MiamiGenome has asked for the wisdom of the Perl Monks concerning the following question:

Hi All,

Could one of the perl elders kindly provide some insight into this regex question.

I have an array of user-input terms which may be "concatenated" or not (see @terms). I would like the array to look like @separated_terms. Basically just cleave each element if it has an uppercase letter following a lower case.
# Input @terms = qw/Genetics Genomics phylogeny allele ChromosomeLocusLink geneExpression RasSignalTransductionPathway/; foreach my $words (@terms) { my @wordlist = $words =~ /(?:(.+?[a-z])([A-Z].+))+/g; } # Desired Result @separated_terms = qw/Genetics Genomics phylogeny allele Chromosome Locus Link gene Expression Ras Signal Transduction Pathway/;
---- Here are my attempts, using @wordlist to hold the substrings (several variations omitted) :
# does not work - removes last lowercase and first uppercase letter at + each boundary # my @wordlist = split /[a-z][A-Z]/, $words; # does not work - only separates the last term from the list my @wordlist = $words =~ /(?:(.+?[a-z])([A-Z].+))+/g;

Replies are listed 'Best First'.
Re: Regular Expression - split string by lower/upper case
by davidrw (Prior) on Apr 14, 2006 at 18:25 UTC
    It's because of the greedy .+ you have after [A-Z] ... just tweaking that to be [^A-Z] instead of . will work, and gives what you want with that test data.

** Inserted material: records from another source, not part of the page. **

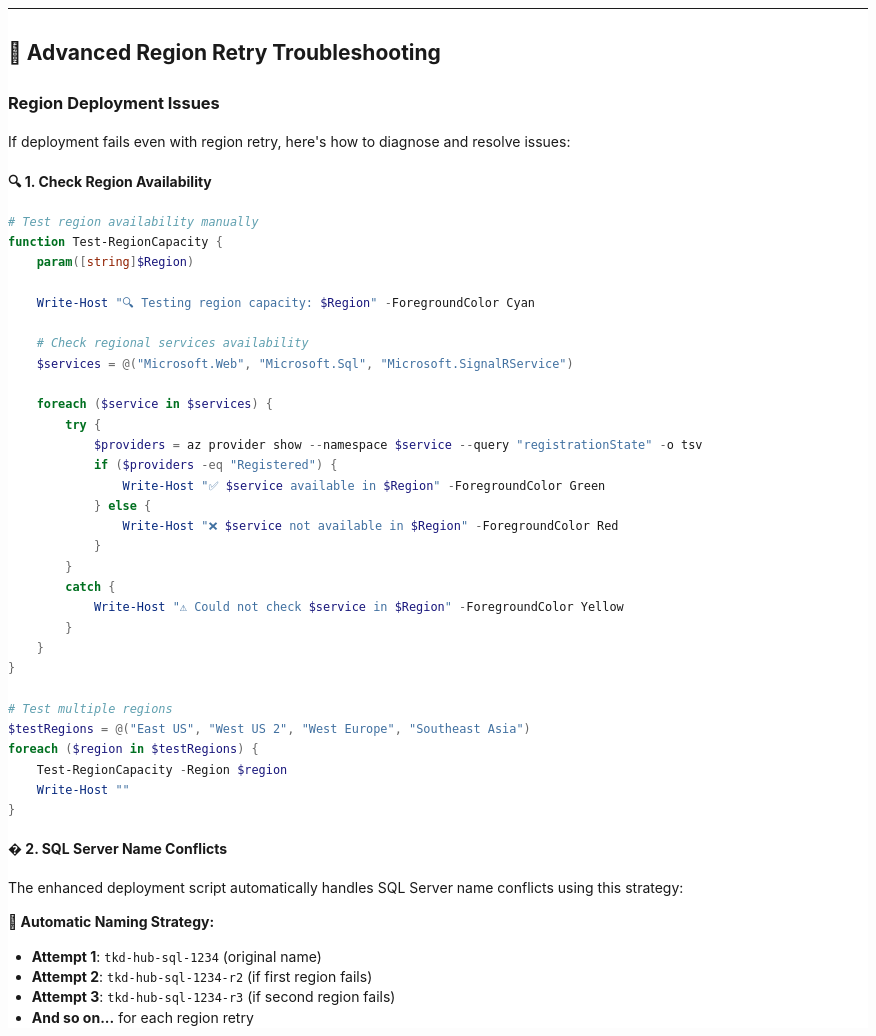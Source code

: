 
---

## 🔧 Advanced Region Retry Troubleshooting

### Region Deployment Issues

If deployment fails even with region retry, here's how to diagnose and resolve issues:

#### 🔍 1. Check Region Availability

```powershell
# Test region availability manually
function Test-RegionCapacity {
    param([string]$Region)
    
    Write-Host "🔍 Testing region capacity: $Region" -ForegroundColor Cyan
    
    # Check regional services availability
    $services = @("Microsoft.Web", "Microsoft.Sql", "Microsoft.SignalRService")
    
    foreach ($service in $services) {
        try {
            $providers = az provider show --namespace $service --query "registrationState" -o tsv
            if ($providers -eq "Registered") {
                Write-Host "✅ $service available in $Region" -ForegroundColor Green
            } else {
                Write-Host "❌ $service not available in $Region" -ForegroundColor Red
            }
        }
        catch {
            Write-Host "⚠️ Could not check $service in $Region" -ForegroundColor Yellow
        }
    }
}

# Test multiple regions
$testRegions = @("East US", "West US 2", "West Europe", "Southeast Asia")
foreach ($region in $testRegions) {
    Test-RegionCapacity -Region $region
    Write-Host ""
}
```

#### �️ 2. SQL Server Name Conflicts

The enhanced deployment script automatically handles SQL Server name conflicts using this strategy:

**🔄 Automatic Naming Strategy:**
- **Attempt 1**: `tkd-hub-sql-1234` (original name)
- **Attempt 2**: `tkd-hub-sql-1234-r2` (if first region fails)  
- **Attempt 3**: `tkd-hub-sql-1234-r3` (if second region fails)
- **And so on...** for each region retry
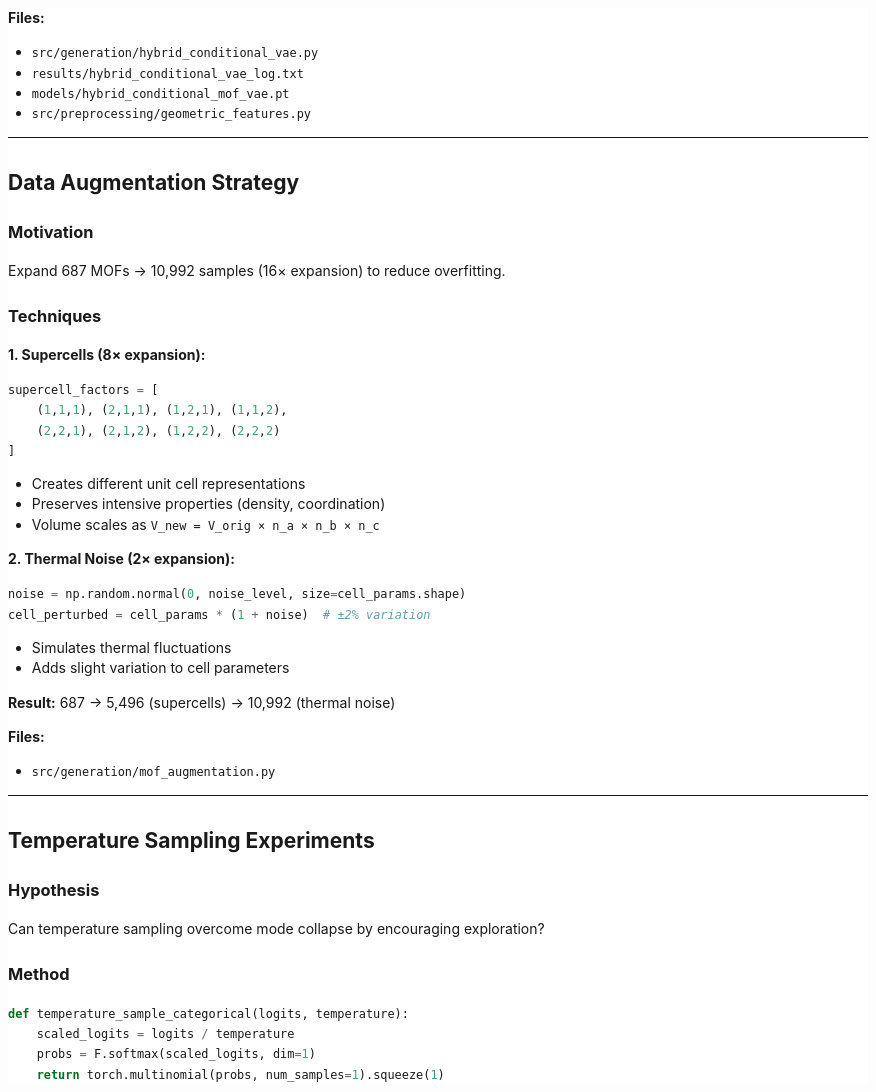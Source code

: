**Files:**
- `src/generation/hybrid_conditional_vae.py`
- `results/hybrid_conditional_vae_log.txt`
- `models/hybrid_conditional_mof_vae.pt`
- `src/preprocessing/geometric_features.py`

---

## Data Augmentation Strategy

### Motivation
Expand 687 MOFs → 10,992 samples (16× expansion) to reduce overfitting.

### Techniques

**1. Supercells (8× expansion):**
```python
supercell_factors = [
    (1,1,1), (2,1,1), (1,2,1), (1,1,2),
    (2,2,1), (2,1,2), (1,2,2), (2,2,2)
]
```
- Creates different unit cell representations
- Preserves intensive properties (density, coordination)
- Volume scales as `V_new = V_orig × n_a × n_b × n_c`

**2. Thermal Noise (2× expansion):**
```python
noise = np.random.normal(0, noise_level, size=cell_params.shape)
cell_perturbed = cell_params * (1 + noise)  # ±2% variation
```
- Simulates thermal fluctuations
- Adds slight variation to cell parameters

**Result:** 687 → 5,496 (supercells) → 10,992 (thermal noise)

**Files:**
- `src/generation/mof_augmentation.py`

---

## Temperature Sampling Experiments

### Hypothesis
Can temperature sampling overcome mode collapse by encouraging exploration?

### Method
```python
def temperature_sample_categorical(logits, temperature):
    scaled_logits = logits / temperature
    probs = F.softmax(scaled_logits, dim=1)
    return torch.multinomial(probs, num_samples=1).squeeze(1)
```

An alternative is to do a substitution, then split on whitespace.
    use strict; use warnings; while(<DATA>){ # split regex print join ":", grep length, split /(?:(.+?[a-z])([A-Z][^A-Z]+))/g, +$_; # substition then split method s/(?<=[a-z])(?=[A-Z])/ /g; print join(":", split ' ', $_), "\n"; } __DATA__ Genetics Genomics phylogeny allele ChromosomeLocusLink geneExpression RasSignalTransductionPathway
      I was going to do a substitution along the lines of s/([a-z])([A-Z])/$1 $2/g; but your look-behind/look-ahead is much neater and probably quicker. Something else new I have learned today.

      Thank you,

      JohnGG

      THANK YOU!! I used the substitution with positive lookahead and positive lookbehind. Worked like a charm -- not surprising, this is the Perl Monks! Cheers!